Hasankeyf-Performance vor dem Vatikan
Mit einer Performance-Art vor dem Vatikan hat die Künstler*innengruppe „Compagnie bien à vous Armanc Kerborani“ auf die Zerstörung der über 12.000 Jahre alten Kulturstätte Hasankeyf aufmerksam gemacht.
Mit einer Performance-Art vor dem Vatikan hat die Künstler*innengruppe „Compagnie bien à vous Armanc Kerborani“ auf die Zerstörung der über 12.000 Jahre alten Kulturstätte Hasankeyf aufmerksam gemacht.
Die türkische Regierung hat vor einigen Tagen damit begonnen, eine der ältesten menschlichen Siedlungen im Zweistromland Mesopotamien zu fluten: Die 12.000 Jahre alte Ortschaft Hasankeyf (kurdisch: Heskîf) und das umliegende Tigristal sollen für das auf 50 Jahre Betriebsdauer angelegte Ilisu-Wasserkraftwerk, eines der weltweit umstrittensten Talsperrenprojekte, untergehen.
Bis heute hat Hasankeyf überlebt, weil vorläufige juristische Erfolge der Staudammgegner*innen die Fertigstellung des Staudamms verschieben konnten.
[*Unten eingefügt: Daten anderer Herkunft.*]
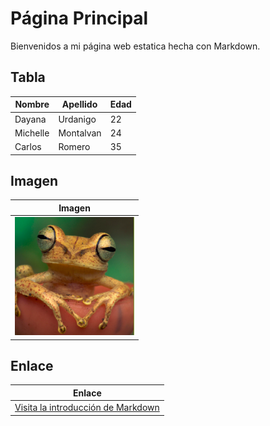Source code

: # Página Principal

Bienvenidos a  mi página web estatica hecha con Markdown.

## Tabla 

|  Nombre    |  Apellido  |  Edad  |
|------------|------------|--------|
|  Dayana    |  Urdanigo  |   22   |
|  Michelle  |  Montalvan |   24   |
|  Carlos    |  Romero    |   35   |

## Imagen 

|                Imagen                      | 
|--------------------------------------------|
|  ![Imagen de una rana](assets/imagen.png)  |

## Enlace

|                                                      Enlace                                                              | 
|--------------------------------------------------------------------------------------------------------------------------|
|  [Visita la introducción de Markdown]([assets/imagen.png](https://guilleatm.github.io/github-light/markdown-intro.html)) |
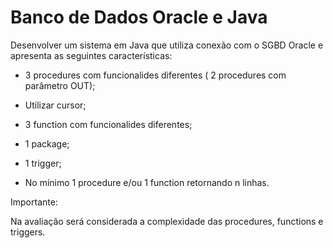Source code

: # Banco de Dados Oracle e Java

Desenvolver um sistema em Java que utiliza conexão com o SGBD Oracle e apresenta as seguintes características:

  - 3 procedures com funcionalides diferentes ( 2 procedures com parâmetro OUT);

  - Utilizar cursor;

  - 3 function com funcionalides diferentes;

  - 1 package;

  - 1 trigger;

  - No mínimo 1 procedure e/ou 1 function retornando n linhas.

Importante:

  Na avaliação será considerada a complexidade das procedures, functions e triggers. 
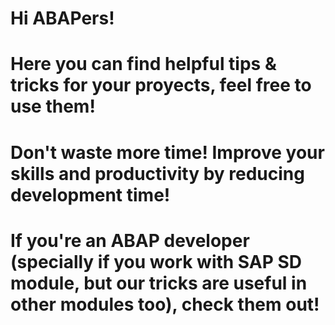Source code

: # Hi ABAPers! 
# Here you can find helpful tips & tricks for your proyects, feel free to use them!
# Don't waste more time! Improve your skills and productivity by reducing development time!
# If you're an ABAP developer (specially if you work with SAP SD module, but our tricks are useful in other modules too), check them out!
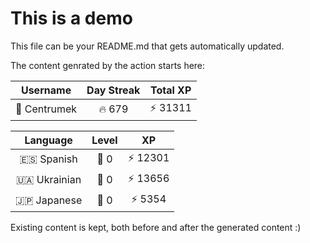 # This is a demo

This file can be your README.md that gets automatically updated.

The content genrated by the action starts here:

<!--START_SECTION:duolingoStats-->
<!-- Automatically generated with https://github.com/centrumek/duolingo-readme-stats-->

| Username | Day Streak | Total XP |
|:---:|:---:|:---:|
| 👤 Centrumek | 🔥 679 | ⚡ 31311 |

| Language | Level | XP |
|:---:|:---:|:---:|
| 🇪🇸 Spanish | 👑 0 | ⚡ 12301 |
| 🇺🇦 Ukrainian | 👑 0 | ⚡ 13656 |
| 🇯🇵 Japanese | 👑 0 | ⚡ 5354 |

<!--END_SECTION:duolingoStats-->

Existing content is kept, both before and after the generated content :)
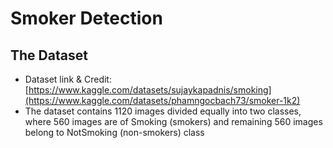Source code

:# Smoker Detection
## 

## The Dataset
- Dataset link & Credit: [https://www.kaggle.com/datasets/sujaykapadnis/smoking](https://www.kaggle.com/datasets/phamngocbach73/smoker-1k2)
- The dataset contains 1120 images divided equally into two classes, where 560 images are of Smoking (smokers) and remaining 560 images belong to NotSmoking (non-smokers) class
Doch seit dem Frühjahr sind alle Turbinen des österreichischen Anlagenbauers Andritz angeschlossen und der von Tausenden Soldaten und paramilitärischen Dorfschützern abgesicherte Damm ist damit grundsätzlich betriebsbereit.
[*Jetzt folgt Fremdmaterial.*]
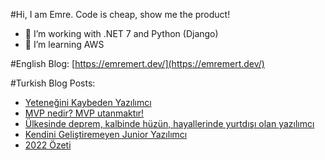 #Hi, I am Emre.
Code is cheap, show me the product!

- 🔭 I’m working with .NET 7 and Python (Django)
- 🌱 I’m learning AWS

#English Blog: [https://emremert.dev/](https://emremert.dev/)

#Turkish Blog Posts:
<!-- BLOG-POST-LIST:START -->
- [Yeteneğini Kaybeden Yazılımcı](https://www.saascommando.com/2023/04/yetenegini-kaybeden-yazlmc.html)
- [MVP nedir? MVP utanmaktır!](https://www.saascommando.com/2023/03/mvp-nedir-mvp-utanmaktr.html)
- [Ülkesinde deprem, kalbinde hüzün, hayallerinde yurtdışı olan yazılımcı](https://www.saascommando.com/2023/02/ulkesinde-deprem-kalbinde-huzun.html)
- [Kendini Geliştiremeyen Junior Yazılımcı](https://www.saascommando.com/2023/01/kendini-gelistiremeyen-junior-yazlmc.html)
- [2022 Özeti](https://www.saascommando.com/2023/01/2022-ozeti.html)
<!-- BLOG-POST-LIST:END -->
Um ein Zeichen für den Erhalt der antiken Stadt und des Tigristals, eines der letzten erhaltenen großen Flussökosysteme in der Region, zu setzen, finden bereits seit Monaten vielfältige Aktionen statt. In Rom hat am Samstag die Künstler*innengruppe „Compagnie bien à vous Armanc Kerborani“ eine Performance-Art vor dem Vatikan dargeboten, um auf die Zerstörung von Hasankeyf aufmerksam zu machen. Zu der Aktion erklärte das Trio:
Bilder: Aurélie Gerardin
‚Ilisu-Staudamm: Akt des kulturellen Völkermords’
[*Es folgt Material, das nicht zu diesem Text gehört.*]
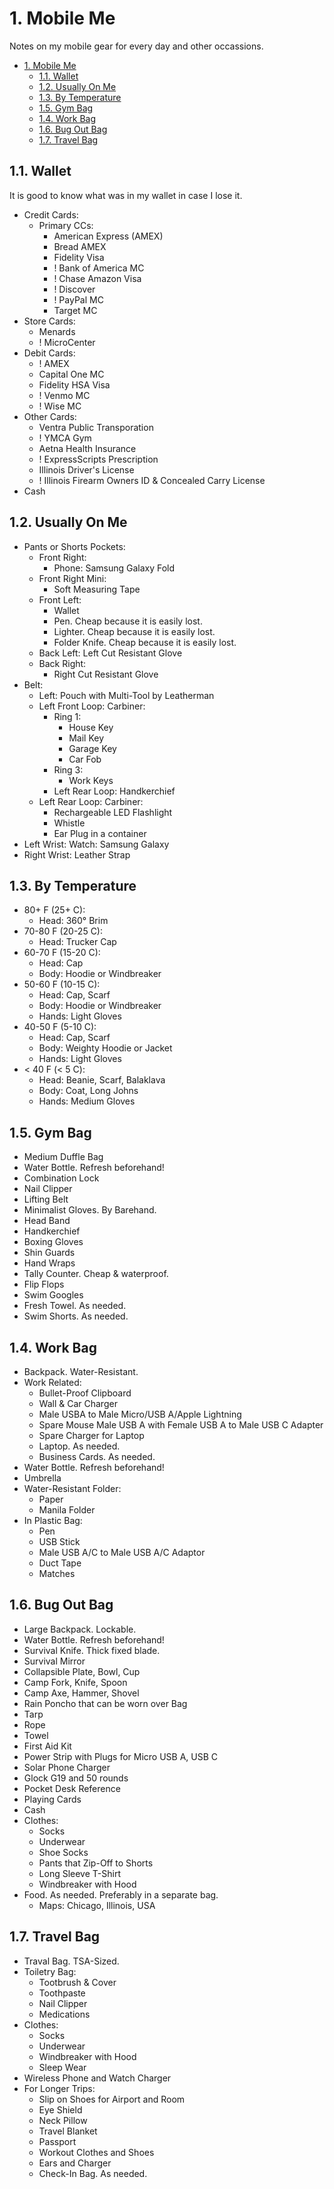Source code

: # 1. Mobile Me

Notes on my mobile gear for every day and other occassions.

- [1. Mobile Me](#1-mobile-me)
  - [1.1. Wallet](#11-wallet)
  - [1.2. Usually On Me](#12-usually-on-me)
  - [1.3. By Temperature](#13-by-temperature)
  - [1.5. Gym Bag](#15-gym-bag)
  - [1.4. Work Bag](#14-work-bag)
  - [1.6. Bug Out Bag](#16-bug-out-bag)
  - [1.7. Travel Bag](#17-travel-bag)

## 1.1. Wallet

It is good to know what was in my wallet in case I lose it.

- Credit Cards:
  - Primary CCs:
    - American Express (AMEX)
    - Bread AMEX
    - Fidelity Visa
    - ! Bank of America MC
    - ! Chase Amazon Visa
    - ! Discover
    - ! PayPal MC
    - Target MC
- Store Cards:
  - Menards
  - ! MicroCenter
- Debit Cards:
  - ! AMEX
  - Capital One MC
  - Fidelity HSA Visa
  - ! Venmo MC
  - ! Wise MC
- Other Cards:
  - Ventra Public Transporation
  - ! YMCA Gym
  - Aetna Health Insurance
  - ! ExpressScripts Prescription
  - Illinois Driver's License
  - ! Illinois Firearm Owners ID & Concealed Carry License
- Cash

## 1.2. Usually On Me

- Pants or Shorts Pockets:
  - Front Right:
    - Phone: Samsung Galaxy Fold
  - Front Right Mini:
    - Soft Measuring Tape
  - Front Left:
    - Wallet
    - Pen. Cheap because it is easily lost.
    - Lighter. Cheap because it is easily lost.
    - Folder Knife. Cheap because it is easily lost.
  - Back Left: Left Cut Resistant Glove
  - Back Right:
    - Right Cut Resistant Glove
- Belt:
  - Left: Pouch with Multi-Tool by Leatherman
  - Left Front Loop: Carbiner:
    - Ring 1:
      - House Key
      - Mail Key
      - Garage Key
      - Car Fob
    - Ring 3:
      - Work Keys
    - Left Rear Loop: Handkerchief
  - Left Rear Loop: Carbiner:
    - Rechargeable LED Flashlight
    - Whistle
    - Ear Plug in a container
- Left Wrist: Watch: Samsung Galaxy
- Right Wrist: Leather Strap

## 1.3. By Temperature

- 80+ F (25+ C):
  - Head: 360° Brim
- 70-80 F (20-25 C):
  - Head: Trucker Cap
- 60-70 F (15-20 C):
  - Head: Cap
  - Body: Hoodie or Windbreaker
- 50-60 F (10-15 C):
  - Head: Cap, Scarf
  - Body: Hoodie or Windbreaker
  - Hands: Light Gloves
- 40-50 F (5-10 C):
  - Head: Cap, Scarf
  - Body: Weighty Hoodie or Jacket
  - Hands: Light Gloves
- < 40 F (< 5 C):
  - Head: Beanie, Scarf, Balaklava
  - Body: Coat, Long Johns
  - Hands: Medium Gloves

## 1.5. Gym Bag

- Medium Duffle Bag
- Water Bottle. Refresh beforehand!
- Combination Lock
- Nail Clipper
- Lifting Belt
- Minimalist Gloves. By Barehand.
- Head Band
- Handkerchief
- Boxing Gloves
- Shin Guards
- Hand Wraps
- Tally Counter. Cheap & waterproof.
- Flip Flops
- Swim Googles
- Fresh Towel. As needed.
- Swim Shorts. As needed.

## 1.4. Work Bag

- Backpack. Water-Resistant.
- Work Related:
  - Bullet-Proof Clipboard
  - Wall & Car Charger
  - Male USBA to Male Micro/USB A/Apple Lightning
  - Spare Mouse Male USB A with Female USB A to Male USB C Adapter
  - Spare Charger for Laptop
  - Laptop. As needed.
  - Business Cards. As needed.
- Water Bottle. Refresh beforehand!
- Umbrella
- Water-Resistant Folder:
  - Paper
  - Manila Folder
- In Plastic Bag:
  - Pen
  - USB Stick
  - Male USB A/C to Male USB A/C Adaptor
  - Duct Tape
  - Matches

## 1.6. Bug Out Bag

- Large Backpack. Lockable.
- Water Bottle. Refresh beforehand!
- Survival Knife. Thick fixed blade.
- Survival Mirror
- Collapsible Plate, Bowl, Cup
- Camp Fork, Knife, Spoon
- Camp Axe, Hammer, Shovel
- Rain Poncho that can be worn over Bag
- Tarp
- Rope
- Towel
- First Aid Kit
- Power Strip with Plugs for Micro USB A, USB C
- Solar Phone Charger
- Glock G19 and 50 rounds
- Pocket Desk Reference
- Playing Cards
- Cash
- Clothes:
  - Socks
  - Underwear
  - Shoe Socks
  - Pants that Zip-Off to Shorts
  - Long Sleeve T-Shirt
  - Windbreaker with Hood
- Food. As needed. Preferably in a separate bag.
  - Maps: Chicago, Illinois, USA

## 1.7. Travel Bag

- Traval Bag. TSA-Sized.
- Toiletry Bag:
  - Tootbrush & Cover
  - Toothpaste
  - Nail Clipper
  - Medications
- Clothes:
  - Socks
  - Underwear
  - Windbreaker with Hood
  - Sleep Wear
- Wireless Phone and Watch Charger
- For Longer Trips:
  - Slip on Shoes for Airport and Room
  - Eye Shield
  - Neck Pillow
  - Travel Blanket
  - Passport
  - Workout Clothes and Shoes
  - Ears and Charger
  - Check-In Bag. As needed.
„Erbaut am Ufer des Tigris, verkörpert Hasankeyf mindestens 12.000 Jahre Menschheitsgeschichte. Die Spuren, die Zoroastrier, Eziden, Juden, Christen und Muslime dort hinterließen, sind Zeugnis der kulturellen Vielfalt. In der Felsenburg befinden sich tausende antike Höhlen und andere Monumente wie Kirchen, in denen sich einige der ersten Christen der Welt zum Gottesdienst versammelten und auf Aramäisch sangen, der Sprache Jesu Christi. Davon zeugen die Kreuze, die in die Wände der Höhlen eingemeißelt wurden.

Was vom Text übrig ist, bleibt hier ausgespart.